# fernie b.c.



## brownSnow (Jan 7, 2009)

my buddy mike, me and my bro (he's a planker, but we still love him)


----------



## sgauto08 (Jan 22, 2009)

haha dude the third pic is crazy its pretty steep i would definietly go flyin into those trees of somethin haha


----------



## YanTheMan (Nov 10, 2008)

ooooh weee!
I went in february last year, and the year before!

WICKED conditions both years... Absolutely beautiful. 2 feet of powder in all the bowls.
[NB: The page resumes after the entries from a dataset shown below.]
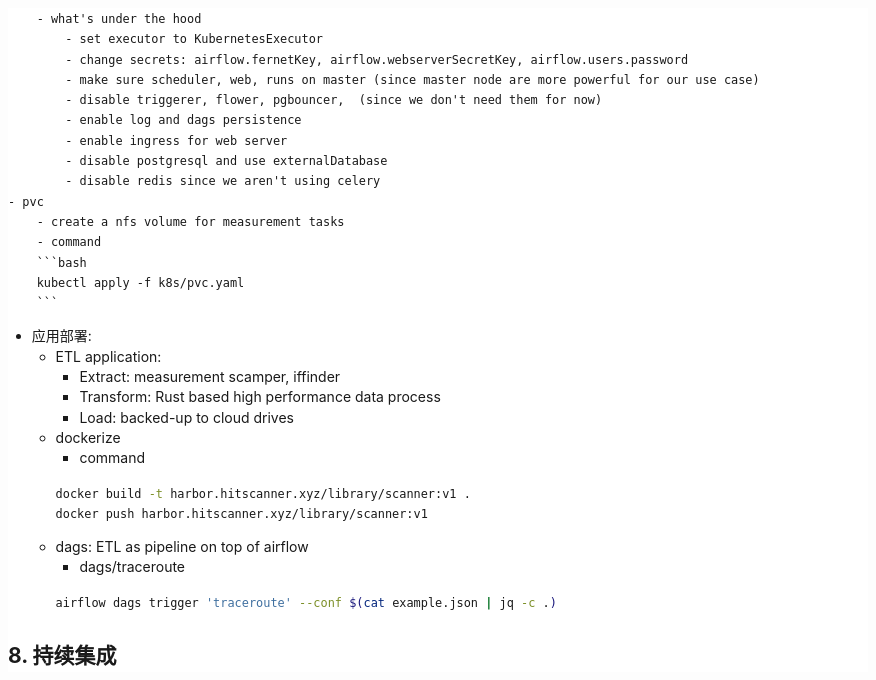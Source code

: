         - what's under the hood
            - set executor to KubernetesExecutor
            - change secrets: airflow.fernetKey, airflow.webserverSecretKey, airflow.users.password
            - make sure scheduler, web, runs on master (since master node are more powerful for our use case)
            - disable triggerer, flower, pgbouncer,  (since we don't need them for now)
            - enable log and dags persistence
            - enable ingress for web server
            - disable postgresql and use externalDatabase
            - disable redis since we aren't using celery
    - pvc
        - create a nfs volume for measurement tasks
        - command
        ```bash
        kubectl apply -f k8s/pvc.yaml
        ```
- 应用部署:
    - ETL application:
        - Extract: measurement scamper, iffinder
        - Transform: Rust based high performance data process
        - Load: backed-up to cloud drives
    - dockerize
        - command
        ```bash
        docker build -t harbor.hitscanner.xyz/library/scanner:v1 .
        docker push harbor.hitscanner.xyz/library/scanner:v1
        ```
    - dags: ETL as pipeline on top of airflow
        - dags/traceroute
        ```bash
        airflow dags trigger 'traceroute' --conf $(cat example.json | jq -c .)
        ```

## 8. 持续集成
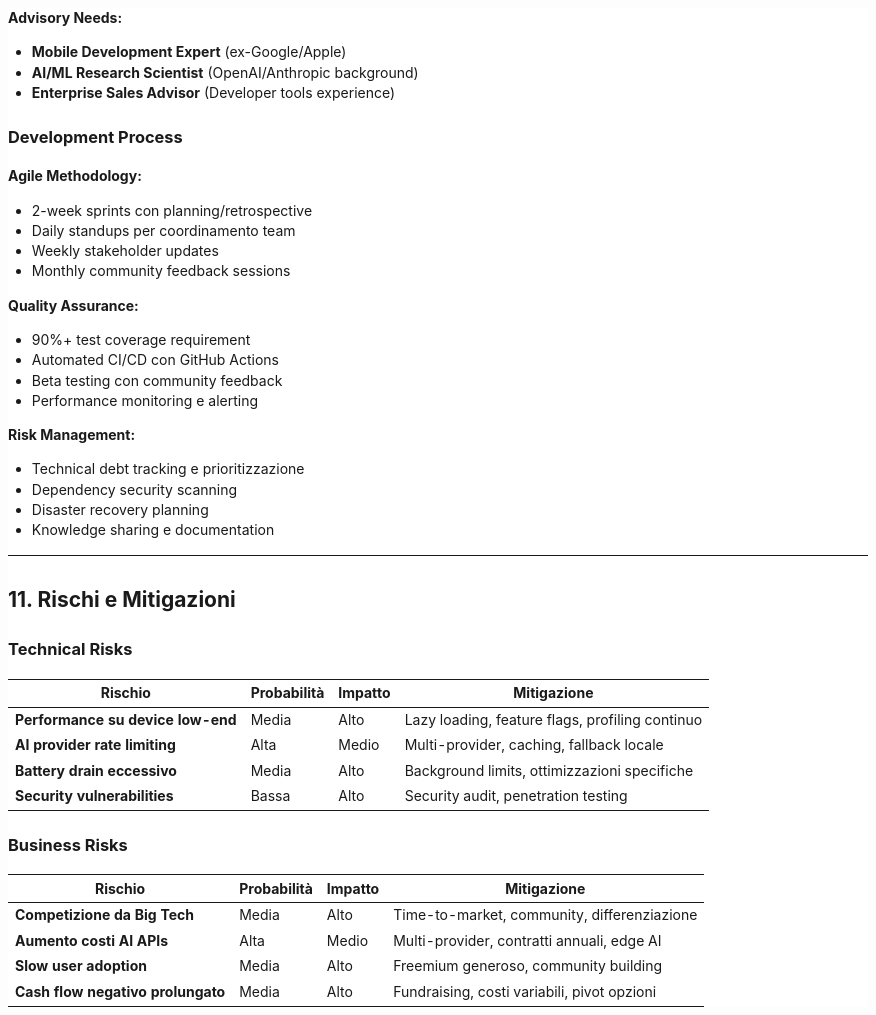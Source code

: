 **Advisory Needs:**
- **Mobile Development Expert** (ex-Google/Apple)
- **AI/ML Research Scientist** (OpenAI/Anthropic background)
- **Enterprise Sales Advisor** (Developer tools experience)

### Development Process

**Agile Methodology:**
- 2-week sprints con planning/retrospective
- Daily standups per coordinamento team
- Weekly stakeholder updates
- Monthly community feedback sessions

**Quality Assurance:**
- 90%+ test coverage requirement
- Automated CI/CD con GitHub Actions
- Beta testing con community feedback
- Performance monitoring e alerting

**Risk Management:**
- Technical debt tracking e prioritizzazione  
- Dependency security scanning
- Disaster recovery planning
- Knowledge sharing e documentation

---

## 11. Rischi e Mitigazioni

### Technical Risks

| Rischio | Probabilità | Impatto | Mitigazione |
|---------|-------------|---------|-------------|
| **Performance su device low-end** | Media | Alto | Lazy loading, feature flags, profiling continuo |
| **AI provider rate limiting** | Alta | Medio | Multi-provider, caching, fallback locale |
| **Battery drain eccessivo** | Media | Alto | Background limits, ottimizzazioni specifiche |
| **Security vulnerabilities** | Bassa | Alto | Security audit, penetration testing |

### Business Risks

| Rischio | Probabilità | Impatto | Mitigazione |
|---------|-------------|---------|-------------|
| **Competizione da Big Tech** | Media | Alto | Time-to-market, community, differenziazione |
| **Aumento costi AI APIs** | Alta | Medio | Multi-provider, contratti annuali, edge AI |
| **Slow user adoption** | Media | Alto | Freemium generoso, community building |
| **Cash flow negativo prolungato** | Media | Alto | Fundraising, costi variabili, pivot opzioni |
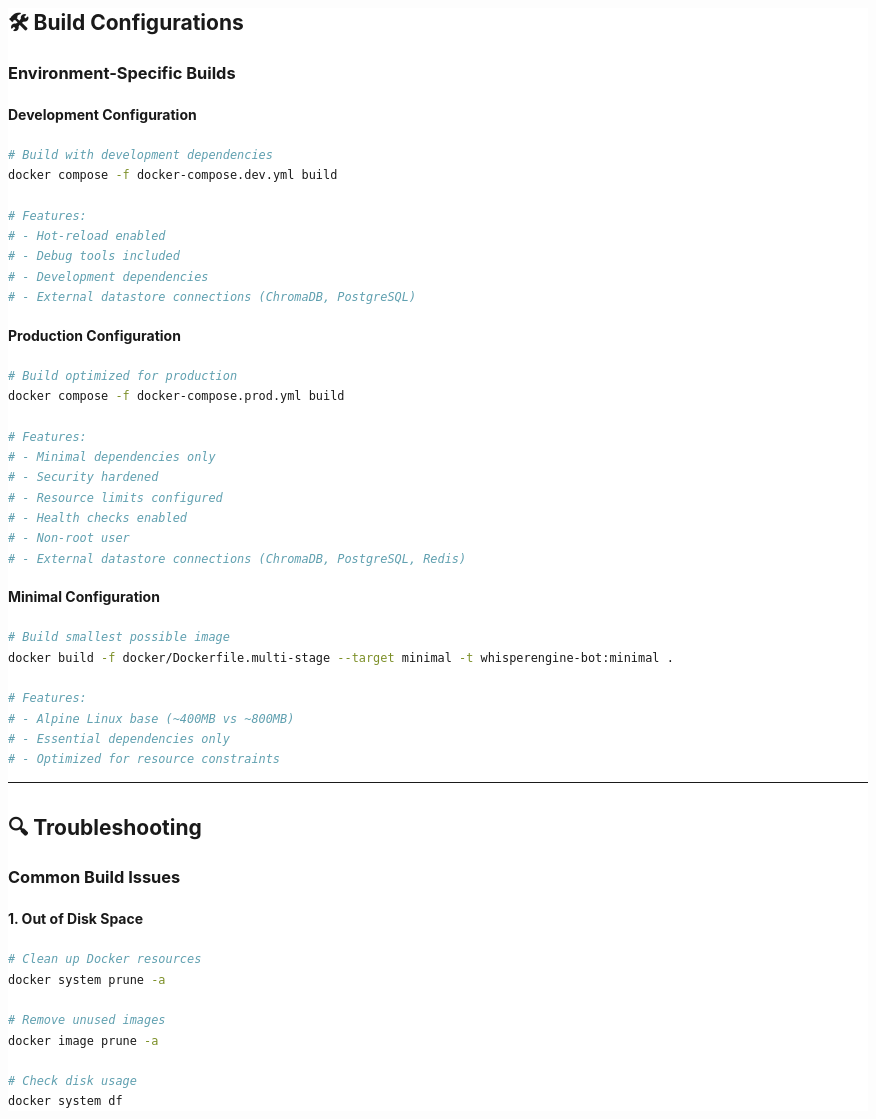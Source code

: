 
## 🛠️ Build Configurations

### Environment-Specific Builds

#### Development Configuration
```bash
# Build with development dependencies
docker compose -f docker-compose.dev.yml build

# Features:
# - Hot-reload enabled
# - Debug tools included
# - Development dependencies
# - External datastore connections (ChromaDB, PostgreSQL)
```

#### Production Configuration  
```bash
# Build optimized for production
docker compose -f docker-compose.prod.yml build

# Features:
# - Minimal dependencies only
# - Security hardened
# - Resource limits configured
# - Health checks enabled
# - Non-root user
# - External datastore connections (ChromaDB, PostgreSQL, Redis)
```

#### Minimal Configuration
```bash
# Build smallest possible image
docker build -f docker/Dockerfile.multi-stage --target minimal -t whisperengine-bot:minimal .

# Features:
# - Alpine Linux base (~400MB vs ~800MB)
# - Essential dependencies only
# - Optimized for resource constraints
```

---

## 🔍 Troubleshooting

### Common Build Issues

#### 1. **Out of Disk Space**
```bash
# Clean up Docker resources
docker system prune -a

# Remove unused images
docker image prune -a

# Check disk usage
docker system df
```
I cannot wait till valentines day weekend. Im making a trip out there!


----------



## SB4L (Jan 12, 2009)

I bet it wasn't nearly as good this year, from I've heard.



YanTheMan said:


> ooooh weee!
> I went in february last year, and the year before!
> 
> WICKED conditions both years... Absolutely beautiful. 2 feet of powder in all the bowls.
> ...


----------



## YanTheMan (Nov 10, 2008)

Yeah it was an absolute gongshow.

These were the best conditions I have seen in my life.


----------



## mijinkal (Jan 9, 2009)

When did you go up there? From what I've heard from my buddy that lives up there is that this is one of the worst seasons he's seen in a while. Glad to hear that you got some good snow. 
I was there last year doing some boarding in the backcountry. When I jumped off the sled, I sunk past my waist in powder and had to swim to the steep section to strap in. I never even dreamed that powder could be that good!


----------



## gezsweet (Sep 1, 2007)

awesome photo's. I'm considering venturing over to Fernie next winter. just curious as to how busy does it get? are the slopes usually packed or do they tend to be fairly quiet?


----------



## SB4L (Jan 12, 2009)

mijinkal said:


> When did you go up there? From what I've heard from my buddy that lives up there is that this is one of the worst seasons he's seen in a while. Glad to hear that you got some good snow.
> I was there last year doing some boarding in the backcountry. When I jumped off the sled, I sunk past my waist in powder and had to swim to the steep section to strap in. I never even dreamed that powder could be that good!


His review says he went in 07... So although it is a nice review and nice pictures, not really that relevant to current snow / conditions. Of course this review was during a big storm, so it's gonna be all good. But this winter has been pretty sparse in the Rockies, pow days have been few and far between, so I doubt anyone who's been in 09 would post such a stoked review. Don't fear though, hopefully march will be epic.


----------



## SB4L (Jan 12, 2009)

YanTheMan said:


> Yeah it was an absolute gongshow.
> 
> These were the best conditions I have seen in my life.


Really??? This valentines day, 09??? I thought they hadn't had any fresh snow for a few week before that... And a pretty thin base too. If you are claiming pow pow I want pics or it didn't happen


----------



## soaljack (Dec 31, 2011)

*Fernie vid*

Fernie is amazing!!!

GoPRO HERO2 - Fernie - First Day POW POW - YouTube


----------